Nearly every water privatisation has seen the favoured companies letting prices shoot up while at the same time cutting back on essential maintenance work. As a result, water quality has often suffered. In France, where most water companies are private, almost all water is chlorinated; by way of contrast, hardly any water is chlorinated in Germany, where water supplies remain mostly municipal. According to a study conducted by the French equivalent to Which?1, the price of water in French cities supplied by private water companies is inflated by 30-40 per cent. Average losses due to leaks in French drinking water supplies are 26.4 per cent—the figure for Germany is 7.3 per cent. Secret contracts and corruption were/are the order of the day.
Two examples of failed privatisations from the film Water Makes Money:
• The supply of water to Grenoble in the French Alps was in good condition before it was acquired by Suez, France’s second-biggest water company. It is believed that as a token of gratitude, the mayor received bribes worth millions in the form of travel, cruises, flats, and funding for his election campaign. The water price was raised sharply, yet maintenance work was drastically cut back. Roughly a decade later, Grenoble’s water supply was taken back into the public sector: maintenance work was tripled, but prices have remained largely constant. At first, the corrupt mayor Alain Carignon continued his rise, becoming Communications Minister in the Baladur government, but eventually he ended up in prison. Jérôme Monod, then Chairman of Suez, remained unaffected. In 2000, he became President Jacque Chirac’s closest advisor.

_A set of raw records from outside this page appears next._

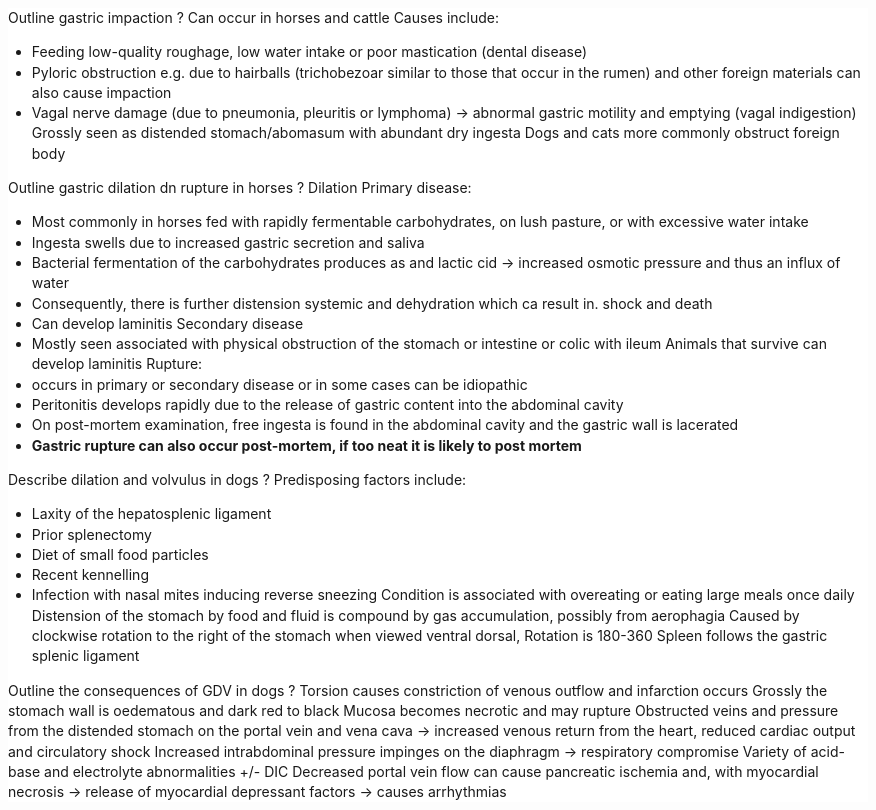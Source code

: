 Outline gastric impaction
?
Can occur in horses and cattle
Causes include:
- Feeding low-quality roughage, low water intake or poor mastication (dental disease)
- Pyloric obstruction e.g. due to hairballs (trichobezoar similar to those that occur in the rumen) and other foreign materials can also cause impaction
- Vagal nerve damage (due to pneumonia, pleuritis or lymphoma) -> abnormal gastric motility and emptying (vagal indigestion)
Grossly seen as distended stomach/abomasum with abundant dry ingesta
Dogs and cats more commonly obstruct foreign body

Outline gastric dilation dn rupture in horses
?
Dilation
Primary disease:
- Most commonly in horses fed with rapidly fermentable carbohydrates, on lush pasture, or with excessive water intake
- Ingesta swells due to increased gastric secretion and saliva
- Bacterial fermentation of the  carbohydrates produces as and lactic cid -> increased osmotic pressure and thus an influx of water
- Consequently, there is further distension systemic and dehydration which ca result in. shock and death
- Can develop laminitis
Secondary disease
- Mostly seen associated with physical obstruction of the stomach or intestine or colic with ileum
Animals that survive can develop laminitis 
Rupture:
- occurs in primary or secondary disease or in some cases can be idiopathic 
- Peritonitis develops rapidly due to the release of gastric content into the abdominal cavity
- On post-mortem examination, free ingesta is found in the abdominal cavity and the gastric wall is lacerated
- **Gastric rupture can also occur post-mortem, if too neat it is likely to post mortem**

Describe dilation and volvulus in dogs 
?
Predisposing factors include:
- Laxity of the hepatosplenic ligament
- Prior splenectomy
- Diet of small food particles
- Recent kennelling
- Infection with nasal mites inducing reverse sneezing
Condition is associated with overeating or eating large meals once daily
Distension of the stomach by food and fluid is compound by gas accumulation, possibly from aerophagia
Caused by clockwise rotation to the right of the stomach when viewed ventral dorsal,
Rotation is 180-360
Spleen follows the gastric splenic ligament

Outline the consequences of GDV in dogs
?
Torsion causes constriction of venous outflow and infarction occurs 
Grossly the stomach wall is oedematous and dark red to black
Mucosa becomes necrotic and may rupture
Obstructed veins and pressure from the distended stomach on the portal vein and vena cava -> increased venous return from the heart, reduced cardiac output and circulatory shock
Increased intrabdominal pressure impinges on the diaphragm -> respiratory compromise
Variety of acid-base and electrolyte abnormalities +/- DIC
Decreased portal vein flow can cause pancreatic ischemia and, with myocardial necrosis -> release of myocardial depressant factors -> causes arrhythmias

• Again and again, companies such as Veolia and Suez lured mayors with the promise of paying an “entrance fee” for their water: the town council would retain ownership of the facilities; the private company would run them and pay handsomely for the privilege. That’s the concept of Public-Private Partnership (PPP), designed to faze opponents of privatisation. In reality, it repeatedly became clear that this ‘partnership’ was nothing more than a concealed loan, to be paid back with interest many times over by the water customers. In Braunschweig, Germany, for example, Veolia (which was running the sewage system) paid nothing for the right to use the drains, being allowed to do so for free. The loan was serviced via a front company (Abwasserverband Braunschweig) and the city’s debts were transferred to various different companies. Despite the sale of the “family silver”, Braunschweigers found themselves paying more than ever. The contracts were kept secret—a common tactic in other towns and municipalities—and were leaked to opponents of privatisation from within the administration.
Cities the world over have been faced with similar problems—from Berlin, Toulouse and Klagenfurt to Budapest, Odessa and Casablanca, even Haikou in China. Yet local opposition can bear fruit: in Paris of all places—the power centre of the water giants Veolia and Suez—the city government succeeded in bringing water back under municipal control. Joyous celebrations ensued—fuelled by water. Several French towns and local authorities have already followed this example.